Insomma, sono convinto che ci aiuti a saperne di più, ad esprimerci meglio. a confrontare più facilmente le nostre idee con quelle degli altri. E a farci sopportare meglio la quasi scomparsa dei mitici dibattiti, delle assemblee, delle conferenze.
Ma qualche sera fa sono stato invitato ad una cosiddetta “conversazione pubblica” dall’associazione Demopolis.
Vi ho ritrovato tante cose che non si trovano su internet: volti, strette di mano, odori, voci.
Ed ho rivisto la passione, la timidezza, la veemenza, l’emotività. Ed anche lo spirito polemico, la teatralità, la gestualità, la ricerca della chiusura ad effetto, lo sforzo per esprimersi oltre che con le parole anche con i gesti, l’attenzione all’“l’effetto che fa”.

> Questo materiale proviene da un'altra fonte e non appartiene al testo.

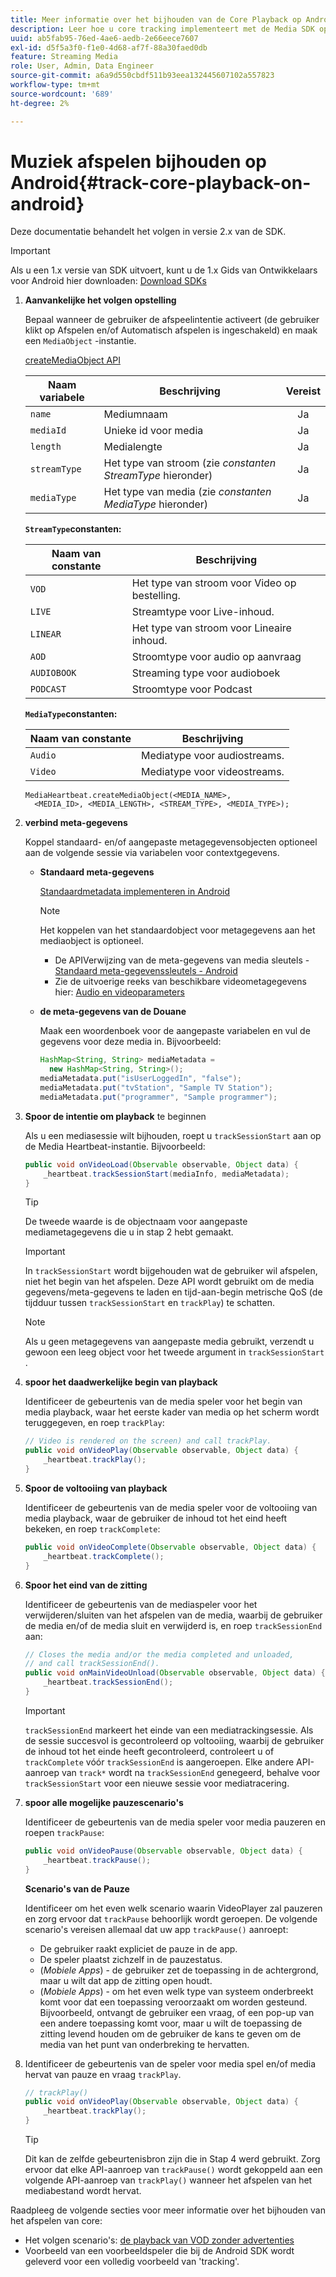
 ```yaml
---
title: Meer informatie over het bijhouden van de Core Playback op Android
description: Leer hoe u core tracking implementeert met de Media SDK op Android.
uuid: ab5fab95-76ed-4ae6-aedb-2e66eece7607
exl-id: d5f5a3f0-f1e0-4d68-af7f-88a30faed0db
feature: Streaming Media
role: User, Admin, Data Engineer
source-git-commit: a6a9d550cbdf511b93eea132445607102a557823
workflow-type: tm+mt
source-wordcount: '689'
ht-degree: 2%

---
```


# Muziek afspelen bijhouden op Android{#track-core-playback-on-android}

Deze documentatie behandelt het volgen in versie 2.x van de SDK.
>[!IMPORTANT]
>
>Als u een 1.x versie van SDK uitvoert, kunt u de 1.x Gids van Ontwikkelaars voor Android hier downloaden: [ Download SDKs ](/help/getting-started/download-sdks.md)

1. **Aanvankelijke het volgen opstelling**

   Bepaal wanneer de gebruiker de afspeelintentie activeert (de gebruiker klikt op Afspelen en/of Automatisch afspelen is ingeschakeld) en maak een `MediaObject` -instantie.

   [ createMediaObject API ](https://adobe-marketing-cloud.github.io/media-sdks/reference/android/com/adobe/primetime/va/simple/MediaHeartbeat.html#createMediaObject-java.lang.String-java.lang.String-java.lang.Double-java.lang.String-com.adobe.primetime.va.simple.MediaHeartbeat.MediaType-)

   | Naam variabele | Beschrijving | Vereist |
   | --- | --- | :---: |
   | `name` | Mediumnaam | Ja |
   | `mediaId` | Unieke id voor media | Ja |
   | `length` | Medialengte | Ja |
   | `streamType` | Het type van stroom (zie _constanten StreamType_ hieronder) | Ja |
   | `mediaType` | Het type van media (zie _constanten MediaType_ hieronder) | Ja |

   **`StreamType`constanten:**

   | Naam van constante | Beschrijving |
   |---|---|
   | `VOD` | Het type van stroom voor Video op bestelling. |
   | `LIVE` | Streamtype voor Live-inhoud. |
   | `LINEAR` | Het type van stroom voor Lineaire inhoud. |
   | `AOD` | Stroomtype voor audio op aanvraag |
   | `AUDIOBOOK` | Streaming type voor audioboek |
   | `PODCAST` | Stroomtype voor Podcast |

   **`MediaType`constanten:**

   | Naam van constante | Beschrijving |
   |---|---|
   | `Audio` | Mediatype voor audiostreams. |
   | `Video` | Mediatype voor videostreams. |

   ```
   MediaHeartbeat.createMediaObject(<MEDIA_NAME>,  
     <MEDIA_ID>, <MEDIA_LENGTH>, <STREAM_TYPE>, <MEDIA_TYPE>);
   ```

1. **verbind meta-gegevens**

   Koppel standaard- en/of aangepaste metagegevensobjecten optioneel aan de volgende sessie via variabelen voor contextgegevens.

   * **Standaard meta-gegevens**

     [Standaardmetadata implementeren in Android](/help/use-cases/track-av-playback/impl-std-metadata/impl-std-metadata-android.md)

     >[!NOTE]
     >
     >Het koppelen van het standaardobject voor metagegevens aan het mediaobject is optioneel.

      * De APIVerwijzing van de meta-gegevens van media sleutels - [ Standaard meta-gegevenssleutels - Android ](https://adobe-marketing-cloud.github.io/media-sdks/reference/android/com/adobe/primetime/va/simple/MediaHeartbeat.VideoMetadataKeys.html)
      * Zie de uitvoerige reeks van beschikbare videometagegevens hier: [ Audio en videoparameters ](/help/implementation/variables/audio-video-parameters.md)

   * **de meta-gegevens van de Douane**

     Maak een woordenboek voor de aangepaste variabelen en vul de gegevens voor deze media in. Bijvoorbeeld:

     ```java
     HashMap<String, String> mediaMetadata =  
       new HashMap<String, String>();
     mediaMetadata.put("isUserLoggedIn", "false");
     mediaMetadata.put("tvStation", "Sample TV Station");
     mediaMetadata.put("programmer", "Sample programmer");
     ```

1. **Spoor de intentie om playback** te beginnen

   Als u een mediasessie wilt bijhouden, roept u `trackSessionStart` aan op de Media Heartbeat-instantie. Bijvoorbeeld:

   ```java
   public void onVideoLoad(Observable observable, Object data) {  
       _heartbeat.trackSessionStart(mediaInfo, mediaMetadata);
   }
   ```

   >[!TIP]
   >
   >De tweede waarde is de objectnaam voor aangepaste mediametagegevens die u in stap 2 hebt gemaakt.

   >[!IMPORTANT]
   >
   >In `trackSessionStart` wordt bijgehouden wat de gebruiker wil afspelen, niet het begin van het afspelen. Deze API wordt gebruikt om de media gegevens/meta-gegevens te laden en tijd-aan-begin metrische QoS (de tijdduur tussen `trackSessionStart` en `trackPlay`) te schatten.

   >[!NOTE]
   >
   >Als u geen metagegevens van aangepaste media gebruikt, verzendt u gewoon een leeg object voor het tweede argument in `trackSessionStart` .

1. **spoor het daadwerkelijke begin van playback**

   Identificeer de gebeurtenis van de media speler voor het begin van media playback, waar het eerste kader van media op het scherm wordt teruggegeven, en roep `trackPlay`:

   ```java
   // Video is rendered on the screen) and call trackPlay.  
   public void onVideoPlay(Observable observable, Object data) {
       _heartbeat.trackPlay();
   }
   ```

1. **Spoor de voltooiing van playback**

   Identificeer de gebeurtenis van de media speler voor de voltooiing van media playback, waar de gebruiker de inhoud tot het eind heeft bekeken, en roep `trackComplete`:

   ```java
   public void onVideoComplete(Observable observable, Object data) {
       _heartbeat.trackComplete();
   }
   ```

1. **Spoor het eind van de zitting**

   Identificeer de gebeurtenis van de mediaspeler voor het verwijderen/sluiten van het afspelen van de media, waarbij de gebruiker de media en/of de media sluit en verwijderd is, en roep `trackSessionEnd` aan:

   ```java
   // Closes the media and/or the media completed and unloaded,  
   // and call trackSessionEnd().  
   public void onMainVideoUnload(Observable observable, Object data) {  
       _heartbeat.trackSessionEnd();
   }
   ```

   >[!IMPORTANT]
   >
   >`trackSessionEnd` markeert het einde van een mediatrackingsessie. Als de sessie succesvol is gecontroleerd op voltooiing, waarbij de gebruiker de inhoud tot het einde heeft gecontroleerd, controleert u of `trackComplete` vóór `trackSessionEnd` is aangeroepen. Elke andere API-aanroep van `track*` wordt na `trackSessionEnd` genegeerd, behalve voor `trackSessionStart` voor een nieuwe sessie voor mediatracering.

1. **spoor alle mogelijke pauzescenario&#39;s**

   Identificeer de gebeurtenis van de media speler voor media pauzeren en roepen `trackPause`:

   ```java
   public void onVideoPause(Observable observable, Object data) {  
       _heartbeat.trackPause();
   }
   ```

   **Scenario&#39;s van de Pauze**

   Identificeer om het even welk scenario waarin VideoPlayer zal pauzeren en zorg ervoor dat `trackPause` behoorlijk wordt geroepen. De volgende scenario&#39;s vereisen allemaal dat uw app `trackPause()` aanroept:

   * De gebruiker raakt expliciet de pauze in de app.
   * De speler plaatst zichzelf in de pauzestatus.
   * (*Mobiele Apps*) - de gebruiker zet de toepassing in de achtergrond, maar u wilt dat app de zitting open houdt.
   * (*Mobiele Apps*) - om het even welk type van systeem onderbreekt komt voor dat een toepassing veroorzaakt om worden gesteund. Bijvoorbeeld, ontvangt de gebruiker een vraag, of een pop-up van een andere toepassing komt voor, maar u wilt de toepassing de zitting levend houden om de gebruiker de kans te geven om de media van het punt van onderbreking te hervatten.

1. Identificeer de gebeurtenis van de speler voor media spel en/of media hervat van pauze en vraag `trackPlay`.

   ```java
   // trackPlay()
   public void onVideoPlay(Observable observable, Object data) {  
       _heartbeat.trackPlay();
   }
   ```

   >[!TIP]
   >
   >Dit kan de zelfde gebeurtenisbron zijn die in Stap 4 werd gebruikt. Zorg ervoor dat elke API-aanroep van `trackPause()` wordt gekoppeld aan een volgende API-aanroep van `trackPlay()` wanneer het afspelen van het mediabestand wordt hervat.

Raadpleeg de volgende secties voor meer informatie over het bijhouden van het afspelen van core:

* Het volgen scenario&#39;s: [ de playback van VOD zonder advertenties ](/help/use-cases/tracking-scenarios/vod-no-intrs-details.md)
* Voorbeeld van een voorbeeldspeler die bij de Android SDK wordt geleverd voor een volledig voorbeeld van &#39;tracking&#39;.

Non sto parlando di piccoli tic, di debolezze, di aspetti secondari. Sto parlando del linguaggio del corpo e della musicalità della voce. E se è vero che ognuno si distingue dagli altri, è anche vero che tutto l’armamentario di gesti, toni, sguardi ha una matrice comune , è quello di un popolo. Esiste un dialetto del corpo e degli sguardi, delle “nnacate” e delle allusioni. Viene espresso in ogni circostanza ma quando si parla in pubblico ci si sente in passerella e tutto viene enfatizzato, esposto al meglio, messo a confronto. Chi parla si esprime in italiano, ma questo “linguaggio di supplemento” affianca e talvolta sovrasta la lingua parlata e non abbandona mai il suo dialetto, il suo gergo.
L’occasione era ideale per suscitare passione ed emotività, perché l’argomento trattato era proprio quello giusto, “I diritti dei lavoratori dalle lotte bracciantili degli anni ‘60 ad oggi”.
Ringrazio Elio Magnano e l’avvocato Isabella Maltese, presidente di Demopolis, per avermi personalmente invitato e ancora di più per avere ricreato le condizioni perché questa magia si avverasse. Spero si riprenda con continuità questa pratica cara ai lentinesi. E spero che presto siano messi a disposizione della città i luoghi dei dibattiti e degli incontri: quelli della memoria, come l’Antico Lavatoio e quelli del futuro, come l’ex Aias, il Palazzo Beneventano, l’ex ospedale.